* **Records supplied**:
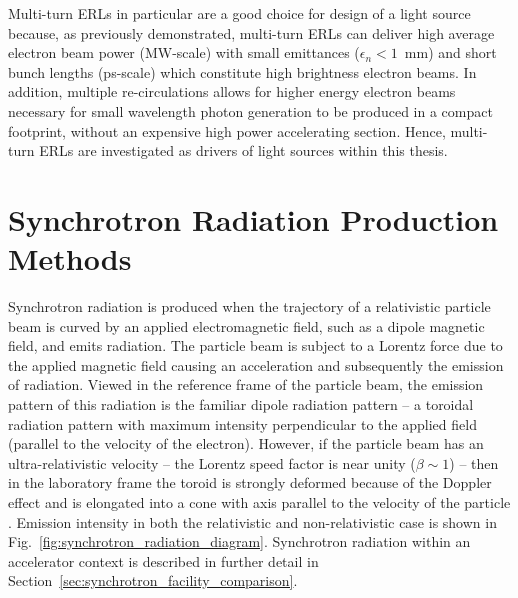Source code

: \documentclass[../main.tex]{subfiles}
\begin{document}
Multi-turn ERLs in particular are a good choice for design of a light source because, as previously demonstrated, multi-turn ERLs can deliver high average electron beam power (\si{\mega\watt}-scale) with small emittances ($\epsilon_{n} < 1$~\si{\milli\meter}) and short bunch lengths (\si{\pico\second}-scale) which constitute high brightness electron beams. In addition, multiple re-circulations allows for higher energy electron beams necessary for small wavelength photon generation to be produced in a compact footprint, without an expensive high power accelerating section. Hence, multi-turn ERLs are investigated as drivers of light sources within this thesis.    

\section{Synchrotron Radiation Production Methods}
\label{sec:synchrotron_radiation_intro}

Synchrotron radiation is produced when the trajectory of a relativistic particle beam is curved by an applied electromagnetic field, such as a dipole magnetic field, and emits radiation. The particle beam is subject to a Lorentz force due to the applied magnetic field causing an acceleration and subsequently the emission of radiation. Viewed in the reference frame of the particle beam, the emission pattern of this radiation is the familiar dipole radiation pattern -- a toroidal radiation pattern with maximum intensity perpendicular to the applied field (parallel to the velocity of the electron). However, if the particle beam has an ultra-relativistic velocity -- the Lorentz speed factor is near unity ($\beta\sim1$) -- then in the laboratory frame the toroid is strongly deformed because of the Doppler effect and is elongated into a cone with axis parallel to the velocity of the particle \cite{ternov1995synchrotron}. Emission intensity in both the relativistic and non-relativistic case is shown in Fig.~\ref{fig:synchrotron_radiation_diagram}. Synchrotron radiation within an accelerator context is described in further detail in Section~\ref{sec:synchrotron_facility_comparison}.
\end{document}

* **Assignment**:
I'd like the records above given again exactly, please, without the pictures.

* **Solution**:
Source code

: \documentclass[../main.tex]{subfiles}
\begin{document}
Multi-turn ERLs in particular are a good choice for design of a light source because, as previously demonstrated, multi-turn ERLs can deliver high average electron beam power (\si{\mega\watt}-scale) with small emittances ($\epsilon_{n} < 1$~\si{\milli\meter}) and short bunch lengths (\si{\pico\second}-scale) which constitute high brightness electron beams. In addition, multiple re-circulations allows for higher energy electron beams necessary for small wavelength photon generation to be produced in a compact footprint, without an expensive high power accelerating section. Hence, multi-turn ERLs are investigated as drivers of light sources within this thesis.    

\section{Synchrotron Radiation Production Methods}
\label{sec:synchrotron_radiation_intro}

Synchrotron radiation is produced when the trajectory of a relativistic particle beam is curved by an applied electromagnetic field, such as a dipole magnetic field, and emits radiation. The particle beam is subject to a Lorentz force due to the applied magnetic field causing an acceleration and subsequently the emission of radiation. Viewed in the reference frame of the particle beam, the emission pattern of this radiation is the familiar dipole radiation pattern -- a toroidal radiation pattern with maximum intensity perpendicular to the applied field (parallel to the velocity of the electron). However, if the particle beam has an ultra-relativistic velocity -- the Lorentz speed factor is near unity ($\beta\sim1$) -- then in the laboratory frame the toroid is strongly deformed because of the Doppler effect and is elongated into a cone with axis parallel to the velocity of the particle \cite{ternov1995synchrotron}. Emission intensity in both the relativistic and non-relativistic case is shown in Fig.~\ref{fig:synchrotron_radiation_diagram}. Synchrotron radiation within an accelerator context is described in further detail in Section~\ref{sec:synchrotron_facility_comparison}.
\end{document}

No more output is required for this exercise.